Religião 22/07/2025 10:55
Por que o ser humano é religioso? Veja explicação biológica

A religiosidade é uma característica presente em diversas culturas e sociedades ao longo da história da humanidade. Desde os primórdios, os seres humanos têm buscado compreender o mundo ao seu redor, atribuindo significados e propósitos a eventos naturais e à própria existência, e muitas vezes utilizando a religião.
Essa busca por sentido muitas vezes se manifesta por meio da fé e da espiritualidade, proporcionando conforto, orientação moral e um senso de pertencimento. Ainda que as expressões religiosas variem amplamente entre diferentes culturas, a tendência humana à religiosidade levanta questões sobre suas origens.
Pesquisas recentes nas áreas de neurociência, psicologia evolutiva e genética sugerem que a propensão à religiosidade pode ter bases biológicas, moldadas ao longo da evolução humana. Veja a seguir algumas dessas explicações científicas.

A religiosidade humana é um fenômeno complexo, influenciado por múltiplos fatores biológicos, psicológicos e sociais.
Mesmo sem uma explicação única para a origem da fé, as pesquisas nas áreas de neurociência, psicologia evolutiva e genética oferecem insights valiosos sobre como o cérebro humano pode estar predisposto à espiritualidade.
Compreender essas bases biológicas não diminui o valor das experiências religiosas, mas enriquece nosso entendimento sobre a natureza humana e a busca por significado.
Estudos em neurociência indicam que experiências religiosas e espirituais estão associadas à atividade de áreas específicas do cérebro, como o sistema límbico, responsável pelas emoções, e o córtex pré-frontal, ligado ao pensamento abstrato e à tomada de decisões.
Pesquisas utilizando técnicas de neuroimagem, como a ressonância magnética funcional (fMRI), revelam que práticas religiosas podem ativar regiões cerebrais relacionadas à recompensa e ao prazer, como o núcleo accumbens, semelhante ao que ocorre em experiências de amor ou uso de substâncias psicoativas.
Além disso, a neuroteologia, campo interdisciplinar que une neurociência e teologia, busca compreender como o cérebro processa experiências religiosas. Pesquisadores como Andrew Newberg investigam como práticas espirituais influenciam a atividade cerebral, sugerindo que a religiosidade pode ser uma função natural do cérebro humano.

A psicologia evolutiva propõe que a religiosidade pode ter surgido como uma adaptação evolutiva, favorecendo a coesão social e a cooperação entre indivíduos.

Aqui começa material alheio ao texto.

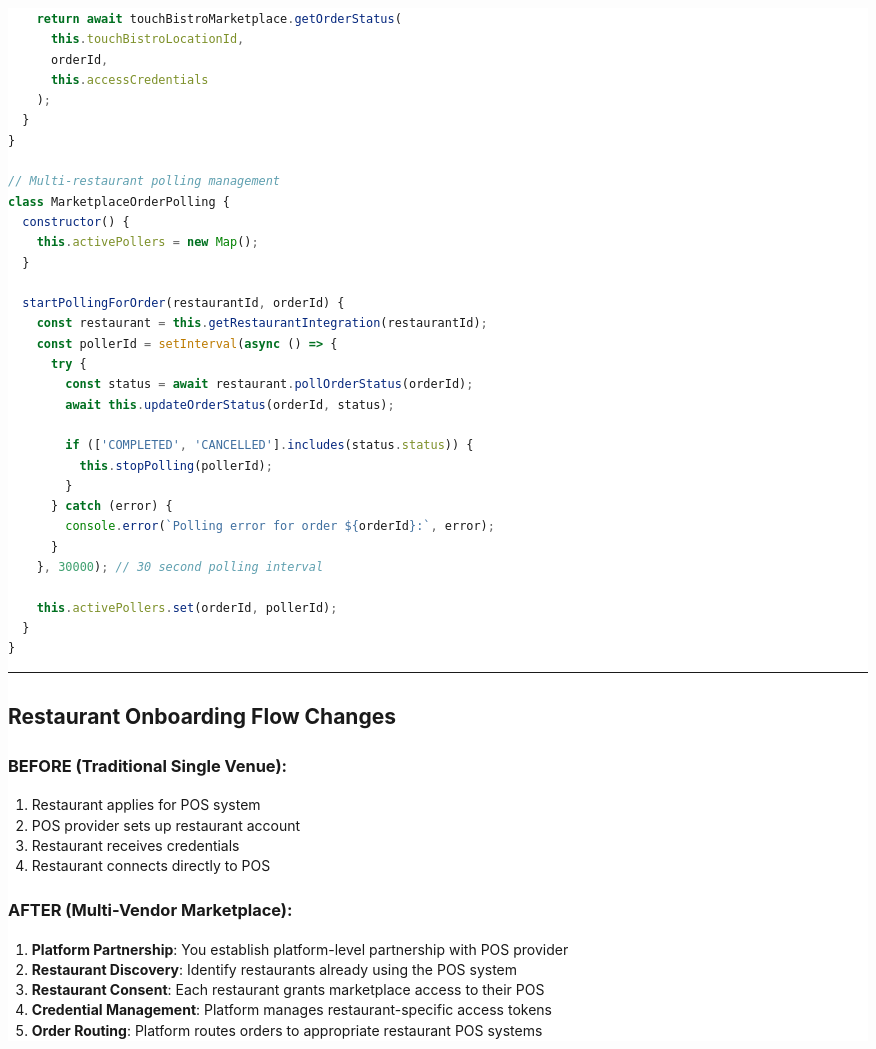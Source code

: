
 ```javascript
    return await touchBistroMarketplace.getOrderStatus(
      this.touchBistroLocationId,
      orderId,
      this.accessCredentials
    );
  }
}

// Multi-restaurant polling management
class MarketplaceOrderPolling {
  constructor() {
    this.activePollers = new Map();
  }

  startPollingForOrder(restaurantId, orderId) {
    const restaurant = this.getRestaurantIntegration(restaurantId);
    const pollerId = setInterval(async () => {
      try {
        const status = await restaurant.pollOrderStatus(orderId);
        await this.updateOrderStatus(orderId, status);
        
        if (['COMPLETED', 'CANCELLED'].includes(status.status)) {
          this.stopPolling(pollerId);
        }
      } catch (error) {
        console.error(`Polling error for order ${orderId}:`, error);
      }
    }, 30000); // 30 second polling interval

    this.activePollers.set(orderId, pollerId);
  }
}
```

---

## Restaurant Onboarding Flow Changes

### **BEFORE (Traditional Single Venue):**
1. Restaurant applies for POS system
2. POS provider sets up restaurant account
3. Restaurant receives credentials
4. Restaurant connects directly to POS

### **AFTER (Multi-Vendor Marketplace):**
1. **Platform Partnership**: You establish platform-level partnership with POS provider
2. **Restaurant Discovery**: Identify restaurants already using the POS system
3. **Restaurant Consent**: Each restaurant grants marketplace access to their POS
4. **Credential Management**: Platform manages restaurant-specific access tokens
5. **Order Routing**: Platform routes orders to appropriate restaurant POS systems
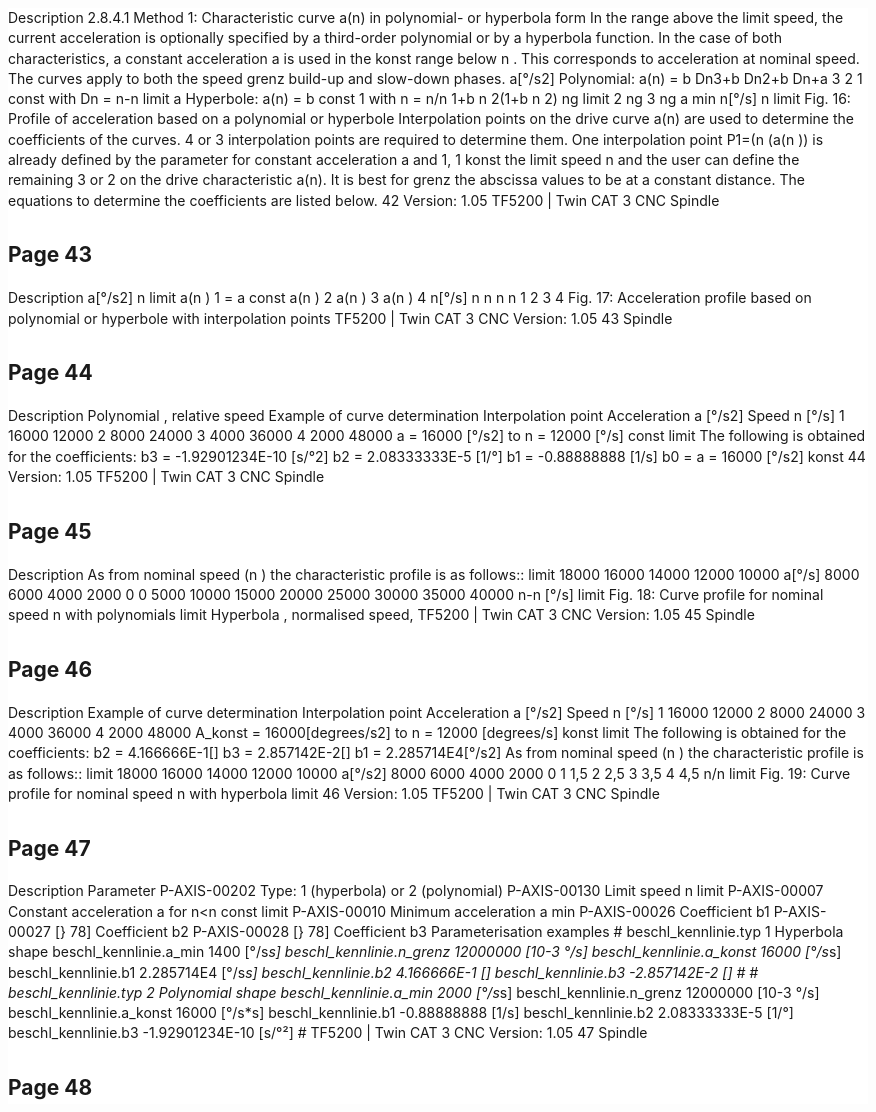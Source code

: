 Description 2.8.4.1 Method 1: Characteristic curve a(n) in polynomial- or hyperbola form In the range above the limit speed, the current acceleration is optionally specified by a third-order polynomial or by a hyperbola function. In the case of both characteristics, a constant acceleration a is used in the konst range below n . This corresponds to acceleration at nominal speed. The curves apply to both the speed grenz build-up and slow-down phases. a[°/s2] Polynomial: a(n) = b Dn3+b Dn2+b Dn+a 3 2 1 const with Dn = n-n limit a Hyperbole: a(n) = b const 1 with n = n/n 1+b n 2(1+b n 2) ng limit 2 ng 3 ng a min n[°/s] n limit Fig. 16: Profile of acceleration based on a polynomial or hyperbole Interpolation points on the drive curve a(n) are used to determine the coefficients of the curves. 4 or 3 interpolation points are required to determine them. One interpolation point P1=(n (a(n )) is already defined by the parameter for constant acceleration a and 1, 1 konst the limit speed n and the user can define the remaining 3 or 2 on the drive characteristic a(n). It is best for grenz the abscissa values to be at a constant distance. The equations to determine the coefficients are listed below. 42 Version: 1.05 TF5200 | Twin CAT 3 CNC Spindle
## Page 43

Description a[°/s2] n limit a(n ) 1 = a const a(n ) 2 a(n ) 3 a(n ) 4 n[°/s] n n n n 1 2 3 4 Fig. 17: Acceleration profile based on polynomial or hyperbole with interpolation points TF5200 | Twin CAT 3 CNC Version: 1.05 43 Spindle
## Page 44

Description Polynomial , relative speed Example of curve determination Interpolation point Acceleration a [°/s2] Speed n [°/s] 1 16000 12000 2 8000 24000 3 4000 36000 4 2000 48000 a = 16000 [°/s2] to n = 12000 [°/s] const limit The following is obtained for the coefficients: b3 = -1.92901234E-10 [s/°2] b2 = 2.08333333E-5 [1/°] b1 = -0.88888888 [1/s] b0 = a = 16000 [°/s2] konst 44 Version: 1.05 TF5200 | Twin CAT 3 CNC Spindle
## Page 45

Description As from nominal speed (n ) the characteristic profile is as follows:: limit 18000 16000 14000 12000 10000 a[°/s] 8000 6000 4000 2000 0 0 5000 10000 15000 20000 25000 30000 35000 40000 n-n [°/s] limit Fig. 18: Curve profile for nominal speed n with polynomials limit Hyperbola , normalised speed, TF5200 | Twin CAT 3 CNC Version: 1.05 45 Spindle
## Page 46

Description Example of curve determination Interpolation point Acceleration a [°/s2] Speed n [°/s] 1 16000 12000 2 8000 24000 3 4000 36000 4 2000 48000 A_konst = 16000[degrees/s2] to n = 12000 [degrees/s] konst limit The following is obtained for the coefficients: b2 = 4.166666E-1[] b3 = 2.857142E-2[] b1 = 2.285714E4[°/s2] As from nominal speed (n ) the characteristic profile is as follows:: limit 18000 16000 14000 12000 10000 a[°/s2] 8000 6000 4000 2000 0 1 1,5 2 2,5 3 3,5 4 4,5 n/n limit Fig. 19: Curve profile for nominal speed n with hyperbola limit 46 Version: 1.05 TF5200 | Twin CAT 3 CNC Spindle
## Page 47

Description Parameter P-AXIS-00202 Type: 1 (hyperbola) or 2 (polynomial) P-AXIS-00130 Limit speed n limit P-AXIS-00007 Constant acceleration a for n<n const limit P-AXIS-00010 Minimum acceleration a min P-AXIS-00026 Coefficient b1 P-AXIS-00027 [} 78] Coefficient b2 P-AXIS-00028 [} 78] Coefficient b3 Parameterisation examples # beschl_kennlinie.typ 1 Hyperbola shape beschl_kennlinie.a_min 1400 [°/s*s] beschl_kennlinie.n_grenz 12000000 [10-3 °/s] beschl_kennlinie.a_konst 16000 [°/s*s] beschl_kennlinie.b1 2.285714E4 [°/s*s] beschl_kennlinie.b2 4.166666E-1 [] beschl_kennlinie.b3 -2.857142E-2 [] # # beschl_kennlinie.typ 2 Polynomial shape beschl_kennlinie.a_min 2000 [°/s*s] beschl_kennlinie.n_grenz 12000000 [10-3 °/s] beschl_kennlinie.a_konst 16000 [°/s*s] beschl_kennlinie.b1 -0.88888888 [1/s] beschl_kennlinie.b2 2.08333333E-5 [1/°] beschl_kennlinie.b3 -1.92901234E-10 [s/°²] # TF5200 | Twin CAT 3 CNC Version: 1.05 47 Spindle
## Page 48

Crenças compartilhadas e rituais religiosos podem ter fortalecido os laços dentro de grupos, aumentando as chances de sobrevivência e reprodução.
Essa perspectiva sugere que a religião desempenhou um papel funcional na evolução humana, promovendo comportamentos altruístas e normas sociais.
No entanto, alguns estudiosos argumentam que a religiosidade pode ser um subproduto de outras capacidades cognitivas evoluídas, como a tendência a atribuir intenções a agentes invisíveis ou a buscar padrões e significados, mesmo onde não existem.
Pesquisas em genética sugerem que a propensão à espiritualidade pode ter uma base hereditária. O geneticista Dean Hamer propôs a hipótese do “gene de Deus”, associando o gene VMAT2 à tendência humana à espiritualidade. Esse gene estaria envolvido na regulação de neurotransmissores como a dopamina e a serotonina, influenciando sentimentos de bem-estar e experiências místicas.
Embora a ideia de um “gene de Deus” seja controversa e não amplamente aceita, estudos indicam que fatores genéticos podem contribuir para a variabilidade individual na religiosidade, interagindo com influências ambientais e culturais.

A capacidade humana de compreender os estados mentais de outras pessoas, conhecida como teoria da mente, pode estar relacionada à religiosidade. Essa habilidade permite que os indivíduos atribuam intenções e emoções a seres invisíveis ou sobrenaturais, facilitando a crença em entidades divinas.
Além disso, a empatia e a moralidade, características importantes para a vida em sociedade, podem ser reforçadas por crenças religiosas que promovem valores como compaixão e justiça.